(To do):
Could you reproduce, word for word, everything below from the line containing "- VHS Hum >" down to the line containing "- King Von Anti", with both of those lines included and no others?

(Records for this exercise):
=-=-=

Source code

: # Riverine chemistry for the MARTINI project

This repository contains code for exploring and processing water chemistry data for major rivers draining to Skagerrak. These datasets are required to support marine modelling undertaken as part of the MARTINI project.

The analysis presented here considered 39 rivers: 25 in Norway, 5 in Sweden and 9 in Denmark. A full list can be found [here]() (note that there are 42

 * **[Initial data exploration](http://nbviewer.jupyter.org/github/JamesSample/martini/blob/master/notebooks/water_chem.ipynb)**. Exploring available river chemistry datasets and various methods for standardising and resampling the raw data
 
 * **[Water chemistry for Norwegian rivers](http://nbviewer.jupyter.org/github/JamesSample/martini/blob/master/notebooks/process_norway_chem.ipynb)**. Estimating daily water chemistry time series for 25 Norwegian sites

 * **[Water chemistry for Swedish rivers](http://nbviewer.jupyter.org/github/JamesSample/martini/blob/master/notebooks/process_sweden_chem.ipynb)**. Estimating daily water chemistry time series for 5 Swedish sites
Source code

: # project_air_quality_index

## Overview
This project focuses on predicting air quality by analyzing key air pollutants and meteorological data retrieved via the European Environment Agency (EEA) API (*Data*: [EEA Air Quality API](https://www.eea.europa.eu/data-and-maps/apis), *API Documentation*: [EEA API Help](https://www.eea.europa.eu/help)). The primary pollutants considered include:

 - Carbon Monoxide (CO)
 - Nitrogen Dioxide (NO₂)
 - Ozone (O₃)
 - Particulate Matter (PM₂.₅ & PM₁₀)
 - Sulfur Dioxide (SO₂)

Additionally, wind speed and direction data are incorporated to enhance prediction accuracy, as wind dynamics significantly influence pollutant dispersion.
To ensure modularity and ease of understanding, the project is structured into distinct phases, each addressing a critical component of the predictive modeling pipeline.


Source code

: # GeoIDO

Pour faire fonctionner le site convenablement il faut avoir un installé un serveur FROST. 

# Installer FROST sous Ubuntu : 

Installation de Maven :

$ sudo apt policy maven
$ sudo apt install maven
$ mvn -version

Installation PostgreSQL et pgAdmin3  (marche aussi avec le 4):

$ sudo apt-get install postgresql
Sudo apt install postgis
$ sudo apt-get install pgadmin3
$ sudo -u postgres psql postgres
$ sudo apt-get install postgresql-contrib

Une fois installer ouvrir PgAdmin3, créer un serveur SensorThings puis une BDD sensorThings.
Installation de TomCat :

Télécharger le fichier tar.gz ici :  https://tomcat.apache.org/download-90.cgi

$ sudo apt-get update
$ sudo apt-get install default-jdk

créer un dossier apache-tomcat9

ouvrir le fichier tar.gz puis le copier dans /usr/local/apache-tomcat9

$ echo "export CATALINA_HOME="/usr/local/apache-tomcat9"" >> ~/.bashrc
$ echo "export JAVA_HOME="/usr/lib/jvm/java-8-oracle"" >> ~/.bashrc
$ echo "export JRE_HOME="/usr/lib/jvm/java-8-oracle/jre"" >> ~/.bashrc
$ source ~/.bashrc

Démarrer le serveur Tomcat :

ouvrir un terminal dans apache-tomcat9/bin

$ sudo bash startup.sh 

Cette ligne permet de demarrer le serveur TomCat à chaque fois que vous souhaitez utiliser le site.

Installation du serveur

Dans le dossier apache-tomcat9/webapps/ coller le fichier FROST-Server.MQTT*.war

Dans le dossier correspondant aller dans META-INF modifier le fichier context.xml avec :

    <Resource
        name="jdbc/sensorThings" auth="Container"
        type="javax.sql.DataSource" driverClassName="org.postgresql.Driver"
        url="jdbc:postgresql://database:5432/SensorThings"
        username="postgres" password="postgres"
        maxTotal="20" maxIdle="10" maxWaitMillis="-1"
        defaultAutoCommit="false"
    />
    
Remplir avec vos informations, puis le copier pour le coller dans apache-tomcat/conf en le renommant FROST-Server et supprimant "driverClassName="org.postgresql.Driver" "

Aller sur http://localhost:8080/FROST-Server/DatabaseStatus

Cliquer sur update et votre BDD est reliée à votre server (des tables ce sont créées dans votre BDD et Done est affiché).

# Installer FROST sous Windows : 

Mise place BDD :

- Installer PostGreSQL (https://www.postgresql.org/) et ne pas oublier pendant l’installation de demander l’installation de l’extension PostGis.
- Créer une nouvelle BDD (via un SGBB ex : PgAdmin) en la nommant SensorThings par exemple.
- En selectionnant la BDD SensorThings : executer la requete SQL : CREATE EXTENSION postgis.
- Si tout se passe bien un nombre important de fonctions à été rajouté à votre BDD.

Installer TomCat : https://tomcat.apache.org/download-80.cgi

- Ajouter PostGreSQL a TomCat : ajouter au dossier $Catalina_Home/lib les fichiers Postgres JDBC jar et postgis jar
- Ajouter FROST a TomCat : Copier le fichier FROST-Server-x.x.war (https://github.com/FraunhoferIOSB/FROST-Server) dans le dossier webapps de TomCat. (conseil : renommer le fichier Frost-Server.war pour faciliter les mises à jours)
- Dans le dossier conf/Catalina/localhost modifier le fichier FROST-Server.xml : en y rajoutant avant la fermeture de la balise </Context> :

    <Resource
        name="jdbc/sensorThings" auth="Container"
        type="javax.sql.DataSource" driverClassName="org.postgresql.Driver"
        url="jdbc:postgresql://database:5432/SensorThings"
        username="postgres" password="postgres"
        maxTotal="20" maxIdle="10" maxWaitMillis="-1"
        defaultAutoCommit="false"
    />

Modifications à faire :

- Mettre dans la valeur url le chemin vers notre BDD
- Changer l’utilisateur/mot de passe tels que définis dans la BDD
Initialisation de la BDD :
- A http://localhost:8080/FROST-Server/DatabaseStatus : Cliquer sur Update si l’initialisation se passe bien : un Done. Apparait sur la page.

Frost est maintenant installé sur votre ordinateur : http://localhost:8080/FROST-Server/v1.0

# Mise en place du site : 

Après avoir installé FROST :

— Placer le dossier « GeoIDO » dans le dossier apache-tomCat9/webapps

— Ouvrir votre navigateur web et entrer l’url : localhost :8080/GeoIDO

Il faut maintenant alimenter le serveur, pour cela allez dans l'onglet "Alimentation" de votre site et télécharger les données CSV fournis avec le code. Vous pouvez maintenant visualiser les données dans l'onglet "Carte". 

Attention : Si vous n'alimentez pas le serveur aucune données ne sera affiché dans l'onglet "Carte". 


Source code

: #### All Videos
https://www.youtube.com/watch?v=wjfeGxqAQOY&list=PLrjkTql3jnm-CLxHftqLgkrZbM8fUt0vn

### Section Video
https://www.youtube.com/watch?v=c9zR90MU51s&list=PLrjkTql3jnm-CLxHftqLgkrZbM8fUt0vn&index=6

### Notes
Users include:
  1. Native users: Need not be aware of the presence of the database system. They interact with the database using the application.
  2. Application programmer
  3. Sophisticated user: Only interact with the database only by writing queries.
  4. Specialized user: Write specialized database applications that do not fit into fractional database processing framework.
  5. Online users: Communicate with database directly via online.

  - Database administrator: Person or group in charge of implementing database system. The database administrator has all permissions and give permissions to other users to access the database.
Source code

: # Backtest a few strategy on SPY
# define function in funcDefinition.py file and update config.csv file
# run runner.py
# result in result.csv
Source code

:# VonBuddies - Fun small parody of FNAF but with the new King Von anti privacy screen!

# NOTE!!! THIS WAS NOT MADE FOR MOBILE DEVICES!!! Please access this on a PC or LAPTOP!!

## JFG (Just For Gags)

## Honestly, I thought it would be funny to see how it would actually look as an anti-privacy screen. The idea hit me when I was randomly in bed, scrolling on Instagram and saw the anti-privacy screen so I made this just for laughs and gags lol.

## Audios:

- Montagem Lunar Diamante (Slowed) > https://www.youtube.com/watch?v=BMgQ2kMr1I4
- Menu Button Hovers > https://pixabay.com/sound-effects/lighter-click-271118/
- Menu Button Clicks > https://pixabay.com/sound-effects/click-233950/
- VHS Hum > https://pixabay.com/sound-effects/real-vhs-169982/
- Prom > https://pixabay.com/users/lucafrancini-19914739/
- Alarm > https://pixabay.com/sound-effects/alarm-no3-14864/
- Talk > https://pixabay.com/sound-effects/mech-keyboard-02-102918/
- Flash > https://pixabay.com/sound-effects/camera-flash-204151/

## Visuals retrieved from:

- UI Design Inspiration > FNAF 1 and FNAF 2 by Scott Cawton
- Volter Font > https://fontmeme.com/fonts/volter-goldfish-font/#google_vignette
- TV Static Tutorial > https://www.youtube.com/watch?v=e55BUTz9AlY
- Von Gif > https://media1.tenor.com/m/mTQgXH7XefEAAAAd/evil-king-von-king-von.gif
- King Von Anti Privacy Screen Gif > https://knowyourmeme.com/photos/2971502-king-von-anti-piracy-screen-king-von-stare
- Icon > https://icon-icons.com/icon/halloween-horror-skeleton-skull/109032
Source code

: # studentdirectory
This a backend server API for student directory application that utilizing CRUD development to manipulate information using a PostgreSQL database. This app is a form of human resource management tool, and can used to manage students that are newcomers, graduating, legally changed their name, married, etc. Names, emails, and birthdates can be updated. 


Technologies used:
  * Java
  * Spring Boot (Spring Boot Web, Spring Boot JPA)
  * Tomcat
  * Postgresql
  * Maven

=-=-=

(Task answer):
- VHS Hum > https://pixabay.com/sound-effects/real-vhs-169982/
- Prom > https://pixabay.com/users/lucafrancini-19914739/
- Alarm > https://pixabay.com/sound-effects/alarm-no3-14864/
- Talk > https://pixabay.com/sound-effects/mech-keyboard-02-102918/
- Flash > https://pixabay.com/sound-effects/camera-flash-204151/

## Visuals retrieved from:

- UI Design Inspiration > FNAF 1 and FNAF 2 by Scott Cawton
- Volter Font > https://fontmeme.com/fonts/volter-goldfish-font/#google_vignette
- TV Static Tutorial > https://www.youtube.com/watch?v=e55BUTz9AlY
- Von Gif > https://media1.tenor.com/m/mTQgXH7XefEAAAAd/evil-king-von-king-von.gif
- King Von Anti Privacy Screen Gif > https://knowyourmeme.com/photos/2971502-king-von-anti-piracy-screen-king-von-stare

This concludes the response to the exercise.